◆ Assignment ◆
Filter the records for lines holding the string "gives".

################

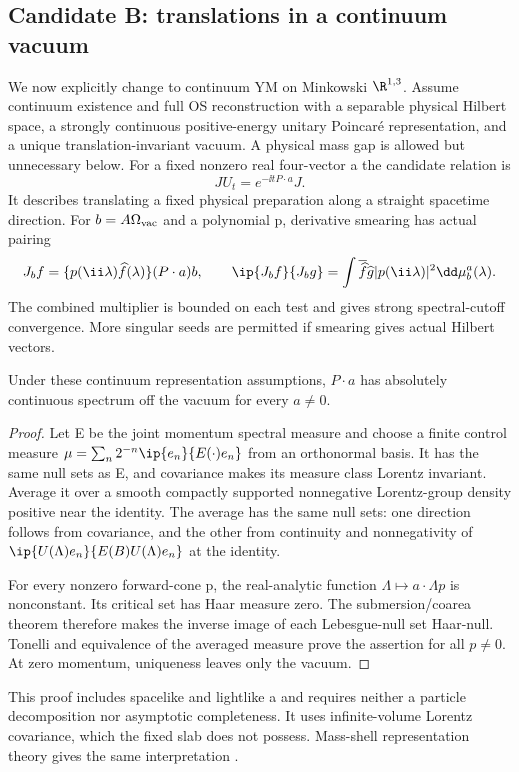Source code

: \subsection{Candidate B: translations in a continuum vacuum}
We now explicitly change to continuum YM on Minkowski
$\R^{1,3}$. Assume continuum existence and full OS
reconstruction with a separable physical Hilbert space,
a strongly continuous positive-energy unitary Poincar\'e
representation, and a unique translation-invariant vacuum.
A physical mass gap is allowed but unnecessary below.
For a fixed nonzero real four-vector a the candidate relation is
\begin{equation}\label{eq:spacetime-source}
JU_t=e^{-\ii tP\cdot a}J.
\end{equation}
It describes translating a fixed physical preparation along a
straight spacetime direction. For $b=A\Omega_{\rm vac}$ and
a polynomial p, derivative smearing has actual pairing
\begin{equation}
J_bf=\{p(\ii\lambda)\widehat f(\lambda)\}(P\cdot a)b,
\qquad
\ip{J_bf}{J_bg}=\int\overline{\widehat f}\widehat g
                         |p(\ii\lambda)|^2\dd\mu_b^a(\lambda).
\end{equation}
The combined multiplier is bounded on each test and gives
strong spectral-cutoff convergence. More singular seeds
are permitted if smearing gives actual Hilbert vectors.

\begin{lemma}\label{lem:spacetime-ac}
Under these continuum representation assumptions,
$P\cdot a$ has absolutely continuous spectrum off the
vacuum for every $a\ne0$.
\end{lemma}
\begin{proof}
Let E be the joint momentum spectral measure and choose a
finite control measure
$\mu=\sum_n2^{-n}\ip{e_n}{E(\cdot)e_n}$ from an orthonormal
basis. It has the same null sets as E, and covariance makes
its measure class Lorentz invariant. Average it over a smooth
compactly supported nonnegative Lorentz-group density positive
near the identity. The average has the same null sets:
one direction follows from covariance, and the other from
continuity and nonnegativity of
$\ip{U(\Lambda)e_n}{E(B)U(\Lambda)e_n}$ at the identity.

For every nonzero forward-cone p, the real-analytic function
$\Lambda\mapsto a\cdot\Lambda p$ is nonconstant. Its critical
set has Haar measure zero. The submersion/coarea theorem
therefore makes the inverse image of each Lebesgue-null set
Haar-null. Tonelli and equivalence of the averaged measure
prove the assertion for all $p\ne0$. At zero momentum,
uniqueness leaves only the vacuum.
\end{proof}
This proof includes spacelike and lightlike a and requires
neither a particle decomposition nor asymptotic completeness.
It uses infinite-volume Lorentz covariance, which the fixed
slab does not possess. Mass-shell representation theory gives
the same interpretation \cite{bekaert-boulanger}.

################

◆ Finished task ◆
The combined multiplier is bounded on each test and gives
are permitted if smearing gives actual Hilbert vectors.
slab does not possess. Mass-shell representation theory gives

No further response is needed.